When I did my show, I put a video together where I make this basket from scratch and you go from the woods right to the gallery, and then when you put it in the gallery, it lights on fire and burns to nothing. And there's no voiceover, no music. I'm mostly there as just the facilitator of the creation, not the artist. The idea was you get to follow the basket through its whole life. I was just thinking of what art is and what it's meant to do.

And obviously I'm always trying to make a new basket that I've never made before. That's always going to be some of what I do. I've been working in print using flat weaves as a plate. It's been fun to just diversify.

Small rounded baskets of many sizes, colors, and patterns are displayed in a glass case.

Jeremy Frey: Woven, installation view, The Art Institute of Chicago, October 2024–February 2025.

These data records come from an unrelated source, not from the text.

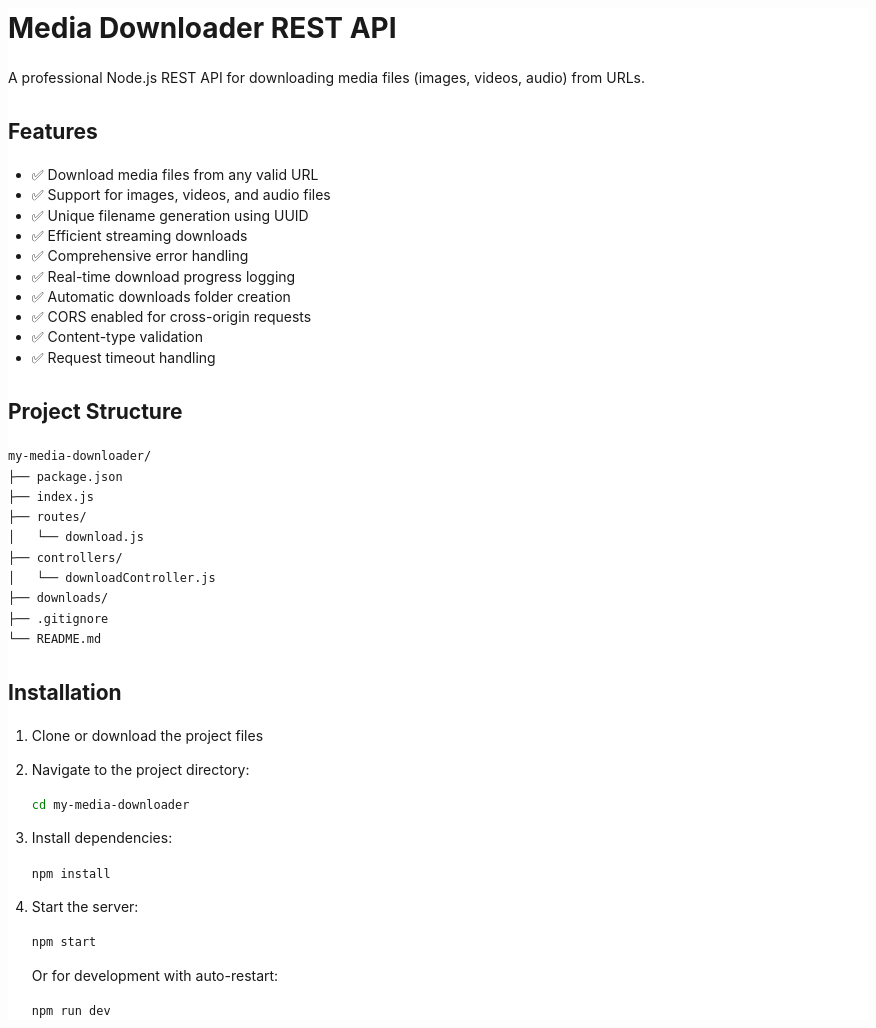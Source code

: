 # Media Downloader REST API

A professional Node.js REST API for downloading media files (images, videos, audio) from URLs.

## Features

- ✅ Download media files from any valid URL
- ✅ Support for images, videos, and audio files
- ✅ Unique filename generation using UUID
- ✅ Efficient streaming downloads
- ✅ Comprehensive error handling
- ✅ Real-time download progress logging
- ✅ Automatic downloads folder creation
- ✅ CORS enabled for cross-origin requests
- ✅ Content-type validation
- ✅ Request timeout handling

## Project Structure

```
my-media-downloader/
├── package.json
├── index.js
├── routes/
│   └── download.js
├── controllers/
│   └── downloadController.js
├── downloads/
├── .gitignore
└── README.md
```

## Installation

1. Clone or download the project files
2. Navigate to the project directory:
   ```bash
   cd my-media-downloader
   ```

3. Install dependencies:
   ```bash
   npm install
   ```

4. Start the server:
   ```bash
   npm start
   ```

   Or for development with auto-restart:
   ```bash
   npm run dev
   ```
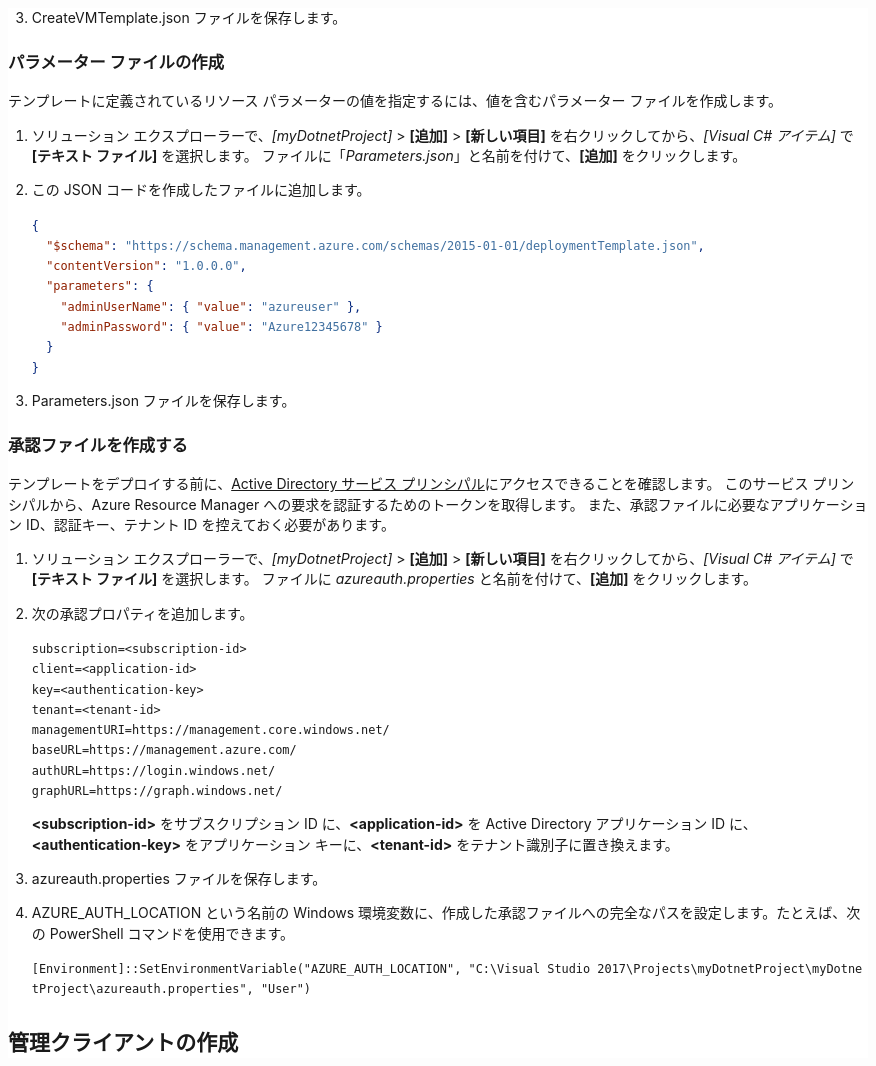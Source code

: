 3. CreateVMTemplate.json ファイルを保存します。

### <a name="create-the-parameters-file"></a>パラメーター ファイルの作成

テンプレートに定義されているリソース パラメーターの値を指定するには、値を含むパラメーター ファイルを作成します。

1. ソリューション エクスプローラーで、*[myDotnetProject]* > **[追加]** > **[新しい項目]** を右クリックしてから、*[Visual C# アイテム]* で **[テキスト ファイル]** を選択します。 ファイルに「*Parameters.json*」と名前を付けて、**[追加]** をクリックします。
2. この JSON コードを作成したファイルに追加します。

    ```json
    {
      "$schema": "https://schema.management.azure.com/schemas/2015-01-01/deploymentTemplate.json",
      "contentVersion": "1.0.0.0",
      "parameters": {
        "adminUserName": { "value": "azureuser" },
        "adminPassword": { "value": "Azure12345678" }
      }
    }
    ```

4. Parameters.json ファイルを保存します。

### <a name="create-the-authorization-file"></a>承認ファイルを作成する

テンプレートをデプロイする前に、[Active Directory サービス プリンシパル](../../resource-group-authenticate-service-principal.md)にアクセスできることを確認します。 このサービス プリンシパルから、Azure Resource Manager への要求を認証するためのトークンを取得します。 また、承認ファイルに必要なアプリケーション ID、認証キー、テナント ID を控えておく必要があります。

1. ソリューション エクスプローラーで、*[myDotnetProject]* > **[追加]** > **[新しい項目]** を右クリックしてから、*[Visual C# アイテム]* で **[テキスト ファイル]** を選択します。 ファイルに *azureauth.properties* と名前を付けて、**[追加]** をクリックします。
2. 次の承認プロパティを追加します。

    ```
    subscription=<subscription-id>
    client=<application-id>
    key=<authentication-key>
    tenant=<tenant-id>
    managementURI=https://management.core.windows.net/
    baseURL=https://management.azure.com/
    authURL=https://login.windows.net/
    graphURL=https://graph.windows.net/
    ```

    **&lt;subscription-id&gt;** をサブスクリプション ID に、**&lt;application-id&gt;** を Active Directory アプリケーション ID に、**&lt;authentication-key&gt;** をアプリケーション キーに、**&lt;tenant-id&gt;** をテナント識別子に置き換えます。

3. azureauth.properties ファイルを保存します。
4. AZURE_AUTH_LOCATION という名前の Windows 環境変数に、作成した承認ファイルへの完全なパスを設定します。たとえば、次の PowerShell コマンドを使用できます。

    ```
    [Environment]::SetEnvironmentVariable("AZURE_AUTH_LOCATION", "C:\Visual Studio 2017\Projects\myDotnetProject\myDotnetProject\azureauth.properties", "User")
    ```
    
## <a name="create-the-management-client"></a>管理クライアントの作成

Photo by Jonathan Mathias; courtesy of The Art Institute of Chicago.

Theresa: If we haven't made it clear, we're losing all of the source of our weaving material due to the emerald ash borer beetle killing all of the trees in Maine, so Jeremy talking about diversifying into other materials is really critical, particularly for his generation. I'm actually purchasing wood from some of the processing and keeping it in a freezer for my future weaving. 

The Anonymous Was a Woman grant was fairly modest, but really impactful. I think it will allow me to focus on purchasing archival papers and starting to incorporate that into my basketry. The late Shan Goshon, great Cherokee weaver, wove with archival paper and another Eastern Band of Cherokee artist friend of mine was showing me some of her work recently. So it can be done.

I don't love it, but in order to leave my legacy behind, and also even if we lose the ash trees, as the foresters are predicting for a generation or two, there could be a continuous group of us still weaving through other mediums and materials until that comes back, until the trees come back. It is quite dire, but I guess it's causing us to be pretty creative. 

Jeremy: Yeah, it is. I've got this sneaky thing I've been doing where I have so much material stockpiled, I think I will be one of the last people weaving in ash. I have twenty years worth put away. That was something I started ten years ago, and I've just been doing it ever since. I harvest way more than I use. So every year, I add a few more years.

I spent the last twenty-six years of my life striving for perfection in what I do. And it was really when I first heard about the emerald ash borer and realized how bad it was, I just was like, man, this is my life's work, and the only thing I can use to make it is going to be gone. It was a really sad moment for me, and it came on slower than I thought. Diversification is one of the things, but also just preparing for the inevitable.

I don't think any of my other art forms will ever touch what I've done with baskets. I just don't see how I could make such a splash. That's kind of bad, but kind of cool.

Theresa: We're in mourning for this tree and ecological loss that we're undergoing. And it's been really emotional and stressful the last few years to wait for it. We knew it was coming. We've known it's been coming for more than twenty years, and now that it's here, just to try to diversify and how to be resilient with it is the challenge now.